How much water is on the moon?

Scientists knew there was water on the moon before NASA crashed a craft into the lunar soil.

Streams of electrically charged particles from the Sun and outer space are turning out to be major players in our solar system's cosmic drama. They help shape planetary atmospheres, sterilize exposed surfaces, and even bring possibly life-supporting oxygen to an icy Jovian moon.

In their latest act, solar protons (the nuclei of hydrogen atoms) allow our own supposedly arid moon to make enough water every day to offset evaporation and maintain trace amounts of moisture all over its surface. Forget those bone dry textbook images. In September, several research teams made the case for a damp moon in Science online. A decade of data from several spacecraft showed water concentrations up to a liter per ton of lunar "soil". The European Space Agency (ESA) confirmed that finding with a study of its own announced last month. That's still pretty dry. But MIT planetary scientist Benjamin Weiss says that, given it might be easy to recover the water, "I think this makes it a promising resource for astronauts."

The water trick works like this. Lunar "soil" is a loose mix of dust grains that soaks up protons in the so-called solar wind. Trapped between the dust grains and absorbed, the solar protons react with the oxygen there to make water. They continuously make enough to offset the water that evaporates back into space. A European-supplied instrument on board India's Chendrayaan-I craft now orbiting the Moon found the data to back up this scenario.

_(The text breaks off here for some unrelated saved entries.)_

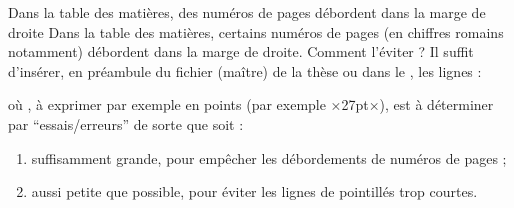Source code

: \begin{dbfaq}{Dans la table des matières, des numéros de pages débordent dans
    la marge de droite}{}
  Dans la table des matières, certains numéros de pages (en chiffres romains
  notamment) débordent dans la marge de droite. Comment l'éviter ?
  \tcblower
  Il suffit d'insérer, en préambule du fichier (maître) de la thèse ou dans le
  \File{\configurationfile}, les lignes :
\begin{preamblecode}
\makeatletter
\renewcommand*\@pnumwidth{÷\meta{distance}÷}
\makeatother
\end{preamblecode}
où , à exprimer par exemple en points (par exemple ×27pt×), est
à déterminer par \enquote{essais/erreurs} de sorte que  soit :
\begin{enumerate}
\item suffisamment grande, pour empêcher les débordements de numéros de pages ;
\item aussi petite que possible, pour éviter les lignes de pointillés trop
  courtes.
\end{enumerate}
\end{dbfaq}

%
\iffalse
\fi
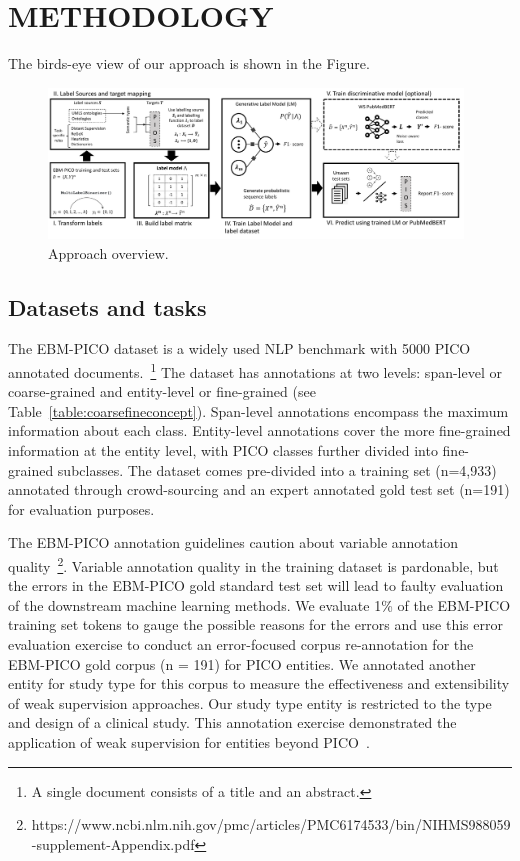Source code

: \documentclass[10.7pt,]{article}
\begin{document}
\section{METHODOLOGY}\label{methods}
%
The birds-eye view of our approach is shown in the Figure.

\begin{figure}[t]
\centering
\includegraphics[width=0.98\textwidth]{figures/approach.pdf}
\caption{Approach overview.}
\label{fig:approach}
\end{figure}
%
%
%
\subsection{Datasets and tasks}\label{data}
%
The EBM-PICO dataset is a widely used NLP benchmark with 5000 PICO annotated documents.~\footnote{A single document consists of a title and an abstract.}
The dataset has annotations at two levels: span-level or coarse-grained and entity-level or fine-grained (see Table~\ref{table:coarsefineconcept}).
Span-level annotations encompass the maximum information about each class.
Entity-level annotations cover the more fine-grained information at the entity level, with PICO classes further divided into fine-grained subclasses.
The dataset comes pre-divided into a training set (n=4,933) annotated through crowd-sourcing and an expert annotated gold test set (n=191) for evaluation purposes.


The EBM-PICO annotation guidelines caution about variable annotation quality~\footnote{https://www.ncbi.nlm.nih.gov/pmc/articles/PMC6174533/bin/NIHMS988059-supplement-Appendix.pdf}.
Variable annotation quality in the training dataset is pardonable, but the errors in the EBM-PICO gold standard test set will lead to faulty evaluation of the downstream machine learning methods.
We evaluate 1\% of the EBM-PICO training set tokens to gauge the possible reasons for the errors and use this error evaluation exercise to conduct an error-focused corpus re-annotation for the EBM-PICO gold corpus (n = 191) for PICO entities.
We annotated another entity for study type for this corpus to measure the effectiveness and extensibility of weak supervision approaches.
Our study type entity is restricted to the type and design of a clinical study.
This annotation exercise demonstrated the application of weak supervision for entities beyond PICO~\cite{menard2019turning}.
\end{document}
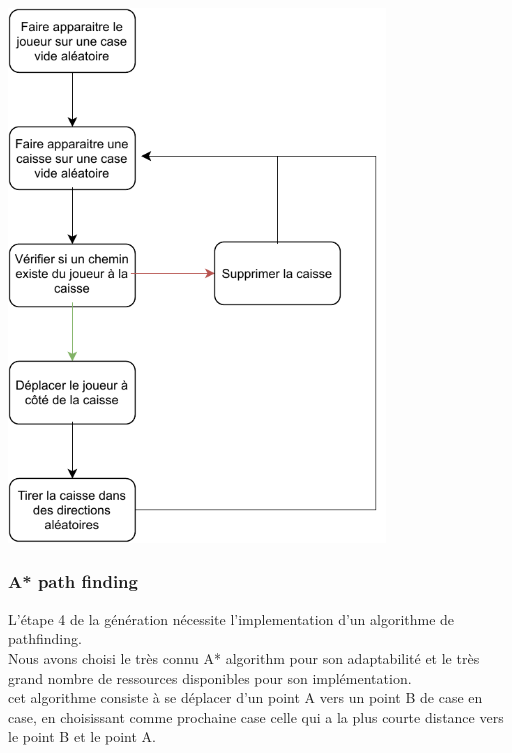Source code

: \documentclass[../main.tex]{subfiles}
\begin{document}
\begin{center}
\includegraphics[width=0.75\textwidth]{images/generation.pdf}
\end{center}

\subsubsection{A* path finding}
L'étape 4 de la génération nécessite l'implementation d'un algorithme de pathfinding.\\
Nous avons choisi le très connu A* algorithm pour son adaptabilité et le très grand nombre de ressources disponibles pour son implémentation.\\
cet algorithme consiste à se déplacer d'un point A vers un point B de case en case, en choisissant comme prochaine case celle qui a la plus courte distance vers le point B 
et le point A.
\end{document}
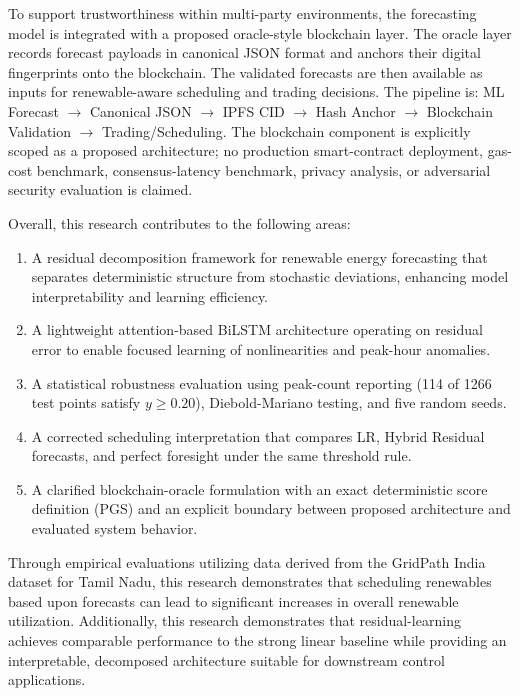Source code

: \documentclass{ieeeaccess}
\begin{document}
To support trustworthiness within multi-party environments, the forecasting model is integrated with a proposed oracle-style blockchain layer. The oracle layer records forecast payloads in canonical JSON format and anchors their digital fingerprints onto the blockchain. The validated forecasts are then available as inputs for renewable-aware scheduling and trading decisions. The pipeline is: ML Forecast $\rightarrow$ Canonical JSON $\rightarrow$ IPFS CID $\rightarrow$ Hash Anchor $\rightarrow$ Blockchain Validation $\rightarrow$ Trading/Scheduling. The blockchain component is explicitly scoped as a proposed architecture; no production smart-contract deployment, gas-cost benchmark, consensus-latency benchmark, privacy analysis, or adversarial security evaluation is claimed.

Overall, this research contributes to the following areas:
\begin{enumerate}
\item A residual decomposition framework for renewable energy forecasting that separates deterministic structure from stochastic deviations, enhancing model interpretability and learning efficiency.
\item A lightweight attention-based BiLSTM architecture operating on residual error to enable focused learning of nonlinearities and peak-hour anomalies.
\item A statistical robustness evaluation using peak-count reporting (114 of 1266 test points satisfy $y \ge 0.20$), Diebold-Mariano testing, and five random seeds.
\item A corrected scheduling interpretation that compares LR, Hybrid Residual forecasts, and perfect foresight under the same threshold rule.
\item A clarified blockchain-oracle formulation with an exact deterministic score definition (PGS) and an explicit boundary between proposed architecture and evaluated system behavior.
\end{enumerate}

Through empirical evaluations utilizing data derived from the GridPath India dataset for Tamil Nadu, this research demonstrates that scheduling renewables based upon forecasts can lead to significant increases in overall renewable utilization. Additionally, this research demonstrates that residual-learning achieves comparable performance to the strong linear baseline while providing an interpretable, decomposed architecture suitable for downstream control applications.
\end{document}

They also contained a surprise. One in five of those incoming positively charged solar protons bounced back without joining the water project. Instead, it picked up an electron, became electrically neutral, and escaped the grasp of the magnetic fields that guide the electrically charged solar wind. Stas Barabash with the Swedish Institute of Space Physics says that's something "we didn't expect to see."

This potentially opens a whole new field of space observations – using the paths of electrically neutral hydrogen atoms such as light rays to form images. Photons leaving the lunar surface fly away on straight paths unaffected by magnetic fields or lunar gravity. Those paths (light rays) point directly back to their source. ESA explained that the bounce-back hydrogen atoms also travel in straight lines unaffected by magnetic fields or weak lunar gravity. Images of the surface can be made by tracing each atom back to its source. Areas emitting the most hydrogen will show up the brightest. Dr. Barabash and his team members are honing their skills at such image making.

Meanwhile, cosmic rays work some potentially life-sustaining molecular magic on Jupiter's moon, Europa. Scientists think its icy surface covers a vast ocean. They also believe that cosmic particles undergo reactions in the surface ice to produce oxygen. But it's been hard to imagine how to get that oxygen through the ice into the water to support oxygen-breathing life. Now Richard Greenberg from the University of Arizona in Tucson has shown it's theoretically possible for processes that renew the surface ice to work fast enough to maintain ample oxygen in the covered over ocean. Explaining his scheme at an American Astronomical Society meeting in Puerto Rico last month, he estimated there would be enough oxygen to support 3 billion kilograms of "macrofauna."

Where would our solar system be without the subtle influence of those speeding interplanetary particles?